Çivisi çıkmış ülkeye benzeriz!
Boşuna değildir “coğrafya kader” lafı.
* * *
Hepimiz çıplak doğarız!
Çırılçıplak…
Temiz, saf, ılık…
Yaşadıkça kirlenir ve kirletiriz…
Parayı, hırsı, egoyu, yalanı ve talanı tanırız; aydınlığı ve zifiri karanlığı...

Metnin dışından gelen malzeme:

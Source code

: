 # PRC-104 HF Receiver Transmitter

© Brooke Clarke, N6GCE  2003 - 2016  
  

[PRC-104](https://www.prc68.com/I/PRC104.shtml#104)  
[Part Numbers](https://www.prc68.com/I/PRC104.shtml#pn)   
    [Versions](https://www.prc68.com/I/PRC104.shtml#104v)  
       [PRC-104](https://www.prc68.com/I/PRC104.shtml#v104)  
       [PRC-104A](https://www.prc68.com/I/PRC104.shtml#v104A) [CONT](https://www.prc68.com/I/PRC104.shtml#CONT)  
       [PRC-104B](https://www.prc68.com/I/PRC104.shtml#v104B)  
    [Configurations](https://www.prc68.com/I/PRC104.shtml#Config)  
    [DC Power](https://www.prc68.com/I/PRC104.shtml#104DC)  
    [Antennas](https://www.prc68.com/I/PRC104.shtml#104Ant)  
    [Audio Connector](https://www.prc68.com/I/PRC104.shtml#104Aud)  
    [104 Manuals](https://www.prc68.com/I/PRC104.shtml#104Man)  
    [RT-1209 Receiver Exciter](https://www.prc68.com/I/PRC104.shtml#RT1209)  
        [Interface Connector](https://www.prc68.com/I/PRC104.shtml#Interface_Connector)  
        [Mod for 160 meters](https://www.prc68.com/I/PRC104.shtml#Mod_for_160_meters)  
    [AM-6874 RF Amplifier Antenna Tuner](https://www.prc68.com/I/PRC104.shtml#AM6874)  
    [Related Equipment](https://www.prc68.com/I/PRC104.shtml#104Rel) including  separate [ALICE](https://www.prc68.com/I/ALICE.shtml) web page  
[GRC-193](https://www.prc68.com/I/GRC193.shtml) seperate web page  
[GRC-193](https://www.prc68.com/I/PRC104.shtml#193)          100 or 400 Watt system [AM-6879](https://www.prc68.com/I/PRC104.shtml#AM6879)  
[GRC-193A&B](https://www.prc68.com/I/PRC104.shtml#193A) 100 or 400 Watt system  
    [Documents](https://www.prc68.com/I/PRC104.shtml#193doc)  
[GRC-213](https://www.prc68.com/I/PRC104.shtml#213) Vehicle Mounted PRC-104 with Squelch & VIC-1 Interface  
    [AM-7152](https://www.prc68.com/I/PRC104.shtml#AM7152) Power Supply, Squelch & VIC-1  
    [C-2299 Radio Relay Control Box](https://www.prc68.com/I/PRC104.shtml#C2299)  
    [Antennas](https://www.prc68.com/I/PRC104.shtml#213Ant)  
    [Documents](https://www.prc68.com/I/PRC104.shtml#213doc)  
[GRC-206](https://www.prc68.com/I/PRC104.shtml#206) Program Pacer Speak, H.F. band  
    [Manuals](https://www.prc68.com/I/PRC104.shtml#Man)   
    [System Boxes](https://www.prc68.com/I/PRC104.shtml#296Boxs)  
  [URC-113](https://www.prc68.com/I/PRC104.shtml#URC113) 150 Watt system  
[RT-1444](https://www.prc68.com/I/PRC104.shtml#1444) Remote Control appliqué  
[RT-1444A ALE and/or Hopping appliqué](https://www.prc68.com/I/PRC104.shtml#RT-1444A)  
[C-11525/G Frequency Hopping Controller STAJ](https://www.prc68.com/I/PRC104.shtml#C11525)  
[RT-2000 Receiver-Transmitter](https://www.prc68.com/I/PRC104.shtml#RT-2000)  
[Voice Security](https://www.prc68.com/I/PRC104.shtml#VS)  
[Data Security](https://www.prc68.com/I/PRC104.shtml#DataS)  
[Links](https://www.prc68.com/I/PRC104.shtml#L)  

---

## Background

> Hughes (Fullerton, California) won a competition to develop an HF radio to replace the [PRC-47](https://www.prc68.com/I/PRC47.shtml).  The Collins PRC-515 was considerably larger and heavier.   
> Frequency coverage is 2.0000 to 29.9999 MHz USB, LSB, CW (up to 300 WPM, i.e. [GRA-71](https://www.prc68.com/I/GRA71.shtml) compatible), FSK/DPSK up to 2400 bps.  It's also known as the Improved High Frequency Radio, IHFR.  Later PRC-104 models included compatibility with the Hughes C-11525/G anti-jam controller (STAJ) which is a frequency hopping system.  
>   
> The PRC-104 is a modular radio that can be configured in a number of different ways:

Çaresizlik içinde giyiniriz öğretileri…
Yüz katarız yüzümüze…
Yüzsüzlük katarız…
* * *
Evimizde öğretirler.
Sokakta unuturuz...
İçimiz acır, isyanımız büyür...
Ve umudumuz kanar çoğu zaman...
Bileniriz!
Eğriyle doğrunun ayırdını ararız...
Çirkefle denizin…
Kırılmış dallarına döneriz bir gövdenin…
Kabuklarımız dökülür.
Öğreniriz...
* * *
Çocukken, sabahın en güzel vakti, ekmek kokusunun geldiği andı!
Bir yudum çayla ıslanırdı boğazımız…
O boğazdan geçen her lokma berraktı…
Büyüdükçe…
Ve tanıdıkça hayatı…
İnsanı soludukça…
Şu kocaman çamur ormanında koştukça soluk soluğa, kırık camlarda yürüdükçe...
Hep o sabahlara adandım…
Tertemiz...
Onca öykünsek de…
“Ne kaybettik ki” dedim, günün sonunda...
* * *
Hepimiz “çıplak” doğarız…
Ve öğreniriz…
Sarılmayı da öğreniriz...
Reddetmeyi de...
Uyumaktır gerisi...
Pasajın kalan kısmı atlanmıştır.